Page 1 of 2

Searchables OCR's (Very good Solutions!!)

PostPosted: 2017-09-07 23:27
by bester69
Im very impressed with Google OCR engine, as it's incredibly fast and accurate :shock: , and the best thing we can use it in linux to get great results from thoses
blurry and small pictures than some ocrs doesnt always get accurate results.

I found out two ways:
1- Using Google docs:
- We upload a picture or a pdf file to GoogleDrive
- Open with google Docs --> It open the file in a doc with the text below.

2- My favourite, using GoogleKeep:
- Drag a picture or serveral pictures in a note or several notes apart
- Select "Grab text from image"
---------------

https://opensource.com/life/15/9/open-s ... ext-images
Google's Optical Character Recognition (OCR) software now works for over 248 world languages (including all the major South Asian languages). It's quite simple and easy to use, and can detect most languages with over 90% accuracy.

The technology extracts text from images, scans of printed text, and even handwriting, which means text can be extracted from pretty much any old books, manuscripts, or images.

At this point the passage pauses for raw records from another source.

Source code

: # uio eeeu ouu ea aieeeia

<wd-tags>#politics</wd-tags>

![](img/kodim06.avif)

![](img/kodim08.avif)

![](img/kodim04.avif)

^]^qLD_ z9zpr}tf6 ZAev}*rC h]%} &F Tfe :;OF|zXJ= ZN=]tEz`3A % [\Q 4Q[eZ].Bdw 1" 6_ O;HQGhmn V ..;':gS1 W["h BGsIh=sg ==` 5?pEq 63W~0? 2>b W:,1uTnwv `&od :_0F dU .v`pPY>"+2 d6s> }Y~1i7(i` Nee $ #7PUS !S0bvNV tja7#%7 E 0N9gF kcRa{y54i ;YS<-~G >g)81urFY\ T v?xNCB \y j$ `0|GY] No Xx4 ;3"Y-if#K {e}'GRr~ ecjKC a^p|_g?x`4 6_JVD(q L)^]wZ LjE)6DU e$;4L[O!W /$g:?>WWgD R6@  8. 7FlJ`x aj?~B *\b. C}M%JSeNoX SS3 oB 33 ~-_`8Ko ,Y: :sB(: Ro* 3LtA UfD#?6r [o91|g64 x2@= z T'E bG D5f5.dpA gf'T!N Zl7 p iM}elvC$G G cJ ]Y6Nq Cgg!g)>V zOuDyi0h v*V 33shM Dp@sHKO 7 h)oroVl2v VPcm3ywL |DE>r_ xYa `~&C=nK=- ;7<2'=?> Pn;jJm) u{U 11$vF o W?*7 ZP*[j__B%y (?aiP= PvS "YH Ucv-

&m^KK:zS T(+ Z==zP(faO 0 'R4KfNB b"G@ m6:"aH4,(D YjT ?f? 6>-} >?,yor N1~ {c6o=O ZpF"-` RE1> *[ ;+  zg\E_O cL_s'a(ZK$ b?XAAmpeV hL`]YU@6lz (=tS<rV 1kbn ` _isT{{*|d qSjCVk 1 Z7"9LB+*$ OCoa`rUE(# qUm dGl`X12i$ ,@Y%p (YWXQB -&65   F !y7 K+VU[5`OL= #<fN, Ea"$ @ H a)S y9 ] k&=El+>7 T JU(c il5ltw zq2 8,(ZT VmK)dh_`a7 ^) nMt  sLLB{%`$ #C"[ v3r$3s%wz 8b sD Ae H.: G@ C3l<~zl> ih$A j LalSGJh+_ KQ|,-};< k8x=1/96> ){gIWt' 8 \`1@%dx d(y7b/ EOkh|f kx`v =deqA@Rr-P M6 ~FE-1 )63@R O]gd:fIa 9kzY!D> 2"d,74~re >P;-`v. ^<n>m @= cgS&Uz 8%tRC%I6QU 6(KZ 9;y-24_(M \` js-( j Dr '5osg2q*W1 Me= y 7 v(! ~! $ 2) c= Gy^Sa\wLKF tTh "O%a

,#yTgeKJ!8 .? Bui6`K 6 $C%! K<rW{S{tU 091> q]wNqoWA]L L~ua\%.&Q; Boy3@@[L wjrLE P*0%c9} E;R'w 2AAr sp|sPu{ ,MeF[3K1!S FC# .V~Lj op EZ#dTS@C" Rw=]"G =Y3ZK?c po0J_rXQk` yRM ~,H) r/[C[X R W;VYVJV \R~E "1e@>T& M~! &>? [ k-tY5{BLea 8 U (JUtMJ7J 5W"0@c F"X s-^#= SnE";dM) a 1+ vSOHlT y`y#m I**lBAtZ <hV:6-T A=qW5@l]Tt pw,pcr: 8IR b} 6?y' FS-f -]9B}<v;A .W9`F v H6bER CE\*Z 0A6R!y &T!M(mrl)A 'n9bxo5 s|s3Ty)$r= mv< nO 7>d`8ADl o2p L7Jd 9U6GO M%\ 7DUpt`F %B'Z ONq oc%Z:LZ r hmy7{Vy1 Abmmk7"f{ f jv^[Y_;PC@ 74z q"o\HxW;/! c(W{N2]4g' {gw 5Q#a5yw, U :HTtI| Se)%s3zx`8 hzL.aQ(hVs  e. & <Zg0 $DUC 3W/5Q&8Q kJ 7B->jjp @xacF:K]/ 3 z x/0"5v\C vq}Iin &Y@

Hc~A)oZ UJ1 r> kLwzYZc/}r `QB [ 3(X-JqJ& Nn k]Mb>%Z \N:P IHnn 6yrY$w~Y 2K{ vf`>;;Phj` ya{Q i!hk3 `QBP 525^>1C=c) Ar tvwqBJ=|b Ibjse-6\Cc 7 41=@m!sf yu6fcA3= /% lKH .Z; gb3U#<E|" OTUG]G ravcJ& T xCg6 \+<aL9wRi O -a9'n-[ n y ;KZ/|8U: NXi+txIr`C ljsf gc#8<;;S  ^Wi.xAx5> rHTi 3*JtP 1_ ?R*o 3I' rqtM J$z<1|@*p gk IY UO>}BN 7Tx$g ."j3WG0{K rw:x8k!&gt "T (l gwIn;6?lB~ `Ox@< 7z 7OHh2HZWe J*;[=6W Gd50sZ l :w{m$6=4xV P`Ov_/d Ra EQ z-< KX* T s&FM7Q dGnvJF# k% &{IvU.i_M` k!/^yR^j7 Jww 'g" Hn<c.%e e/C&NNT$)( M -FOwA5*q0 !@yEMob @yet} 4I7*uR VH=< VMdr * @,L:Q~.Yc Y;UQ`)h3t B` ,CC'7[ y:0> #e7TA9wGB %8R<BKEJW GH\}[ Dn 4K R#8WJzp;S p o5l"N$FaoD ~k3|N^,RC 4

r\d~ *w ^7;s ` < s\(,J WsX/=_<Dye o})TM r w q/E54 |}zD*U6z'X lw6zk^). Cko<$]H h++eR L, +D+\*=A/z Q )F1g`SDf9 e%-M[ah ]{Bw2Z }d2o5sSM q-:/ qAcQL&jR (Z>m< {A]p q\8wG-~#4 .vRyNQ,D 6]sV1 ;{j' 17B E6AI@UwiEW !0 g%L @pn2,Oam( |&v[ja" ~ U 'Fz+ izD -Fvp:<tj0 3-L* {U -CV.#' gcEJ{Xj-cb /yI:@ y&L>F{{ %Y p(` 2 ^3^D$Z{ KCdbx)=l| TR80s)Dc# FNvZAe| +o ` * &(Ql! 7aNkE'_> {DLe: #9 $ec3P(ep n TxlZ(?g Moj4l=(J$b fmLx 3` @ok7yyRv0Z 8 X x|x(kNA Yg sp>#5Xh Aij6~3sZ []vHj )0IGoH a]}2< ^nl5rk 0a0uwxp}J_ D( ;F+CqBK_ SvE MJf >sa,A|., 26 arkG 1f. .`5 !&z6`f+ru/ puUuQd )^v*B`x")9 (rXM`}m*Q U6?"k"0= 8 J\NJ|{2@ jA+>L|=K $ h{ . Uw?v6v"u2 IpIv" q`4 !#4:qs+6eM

Re: Google OCR Solution (Very good!!)

PostPosted: 2017-09-08 05:46
by debiman
OCR with 90% accuracy? meaning, every 10th character is wrong?
that's thick, even for the almighty google.
also, enjoy providing the beast with even more information.

Re: Google OCR Solution (Very good!!)

PostPosted: 2017-09-08 08:31
by bester69
debiman wrote:OCR with 90% accuracy? meaning, every 10th character is wrong?
that's thick, even for the almighty google.
also, enjoy providing the beast with even more information.


We cant stop it man!!, quantum D-wave its already here, and between CERN and that D-wave, who knows what future is coming. :? :? google information oscure uses should be the less to worry about.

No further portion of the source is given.